The State of Computer Vision at Hugging Face 🤗

At Hugging Face, we pride ourselves on democratizing the field of artificial intelligence together with the community. As a part of that mission, we began focusing our efforts on computer vision over the last year. What started as a PR for having Vision Transformers (ViT) in 🤗 Transformers has now grown into something much bigger – 8 core vision tasks, over 3000 models, and over 100 datasets on the Hugging Face Hub.

A lot of exciting things have happened since ViTs joined the Hub. In this blog post, we’ll summarize what went down and what’s coming to support the continuous progress of Computer Vision from the 🤗 ecosystem.

Here is a list of things we’ll cover:

• Supported vision tasks and Pipelines
• Training your own vision models
• Integration with timm
• Diffusers
• Support for third-party libraries
• Deployment
• and much more!

Enabling the community: One task at a time 👁

The Hugging Face Hub is home to over 100,000 public models for different tasks such as next-word prediction, mask filling, token classification, sequence classification, and so on. As of today, we support 8 core vision tasks providing many model checkpoints:

• Image classification
• Image segmentation
• (Zero-shot) object detection
• Video classification
• Depth estimation
• Image-to-image synthesis
• Unconditional image generation
• Zero-shot image classification

Each of these tasks comes with at least 10 model checkpoints on the Hub for you to explore. Furthermore, we support tasks that lie at the intersection of vision and language such as:

• Image-to-text (image captioning, OCR)
• Text-to-image
• Document question-answering
• Visual question-answering

These tasks entail not only state-of-the-art Transformer-based architectures such as ViT, Swin, DETR but also pure convolutional architectures like ConvNeXt, ResNet, RegNet, and more! Architectures like ResNets are still very much relevant for a myriad of industrial use cases and hence the support of these non-Transformer architectures in 🤗 Transformers.
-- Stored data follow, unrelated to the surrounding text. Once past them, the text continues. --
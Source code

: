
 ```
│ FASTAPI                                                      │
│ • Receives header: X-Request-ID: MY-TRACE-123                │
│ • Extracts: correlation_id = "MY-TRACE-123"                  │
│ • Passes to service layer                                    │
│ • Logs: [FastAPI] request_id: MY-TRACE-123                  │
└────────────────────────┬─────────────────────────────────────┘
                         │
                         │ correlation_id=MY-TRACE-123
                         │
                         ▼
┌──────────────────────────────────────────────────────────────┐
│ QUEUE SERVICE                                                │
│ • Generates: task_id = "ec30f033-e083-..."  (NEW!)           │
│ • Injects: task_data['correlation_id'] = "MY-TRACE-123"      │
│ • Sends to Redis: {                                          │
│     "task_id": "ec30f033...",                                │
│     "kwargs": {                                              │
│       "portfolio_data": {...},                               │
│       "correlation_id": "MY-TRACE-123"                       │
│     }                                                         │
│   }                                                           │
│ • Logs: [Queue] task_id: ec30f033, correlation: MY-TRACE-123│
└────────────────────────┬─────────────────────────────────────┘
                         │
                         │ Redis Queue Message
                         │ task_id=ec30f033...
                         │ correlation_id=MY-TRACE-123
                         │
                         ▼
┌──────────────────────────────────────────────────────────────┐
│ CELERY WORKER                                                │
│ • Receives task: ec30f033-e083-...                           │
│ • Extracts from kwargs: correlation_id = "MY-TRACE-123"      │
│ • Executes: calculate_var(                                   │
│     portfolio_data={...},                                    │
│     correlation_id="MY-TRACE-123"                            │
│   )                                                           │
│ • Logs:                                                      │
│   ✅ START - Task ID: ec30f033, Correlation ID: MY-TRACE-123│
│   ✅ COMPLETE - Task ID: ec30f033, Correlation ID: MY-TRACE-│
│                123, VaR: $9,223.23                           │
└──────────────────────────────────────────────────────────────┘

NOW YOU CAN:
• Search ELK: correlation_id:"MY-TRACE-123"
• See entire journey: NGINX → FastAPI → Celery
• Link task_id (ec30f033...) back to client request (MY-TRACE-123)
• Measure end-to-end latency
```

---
It’s also important to note that the models on the Hub are not just from the Transformers library but also from other third-party libraries. For example, even though we support tasks like unconditional image generation on the Hub, we don’t have any models supporting that task in Transformers yet (such as this). Supporting all ML tasks, whether they are solved with Transformers or a third-party library is a part of our mission to foster a collaborative open-source Machine Learning ecosystem.

Support for Pipelines

We developed Pipelines to equip practitioners with the tools they need to easily incorporate machine learning into their toolbox. They provide an easy way to perform inference on a given input with respect to a task. We have support for seven vision tasks in Pipelines. Here is an example of using Pipelines for depth estimation:

from transformers import pipeline

depth_estimator = pipeline(task="depth-estimation", model="Intel/dpt-large")
output = depth_estimator("http://images.cocodataset.org/val2017/000000039769.jpg")

# This is a tensor with the values being the depth expressed
# in meters for each pixel
output["depth"]

The interface remains the same even for tasks like visual question-answering:

from transformers import pipeline

oracle = pipeline(model="dandelin/vilt-b32-finetuned-vqa")
image_url = "https://huggingface.co/datasets/mishig/sample_images/resolve/main/tiger.jpg"

oracle(question="What's the animal doing?", image=image_url, top_k=1)
# [{'score': 0.778620, 'answer': 'laying down'}]

Training your own models

While being able to use a model for off-the-shelf inference is a great way to get started, fine-tuning is where the community gets the most benefits. This is especially true when your datasets are custom, and you’re not getting good performance out of the pre-trained models.

Transformers provides a Trainer API for everything related to training. Currently, Trainer seamlessly supports the following tasks: image classification, image segmentation, video classification, object detection, and depth estimation. Fine-tuning models for other vision tasks are also supported, just not by Trainer.

As long as the loss computation is included in a model from Transformers computes loss for a given task, it should be eligible for fine-tuning for the task. If you find issues, please report them on GitHub.

Where do I find the code?

• Model documentation
• Hugging Face notebooks
• Hugging Face example scripts
• Task pages

Hugging Face example scripts include different self-supervised pre-training strategies like MAE, and contrastive image-text pre-training strategies like CLIP. These scripts are valuable resources for the research community as well as for practitioners willing to run pre-training from scratch on custom data corpora.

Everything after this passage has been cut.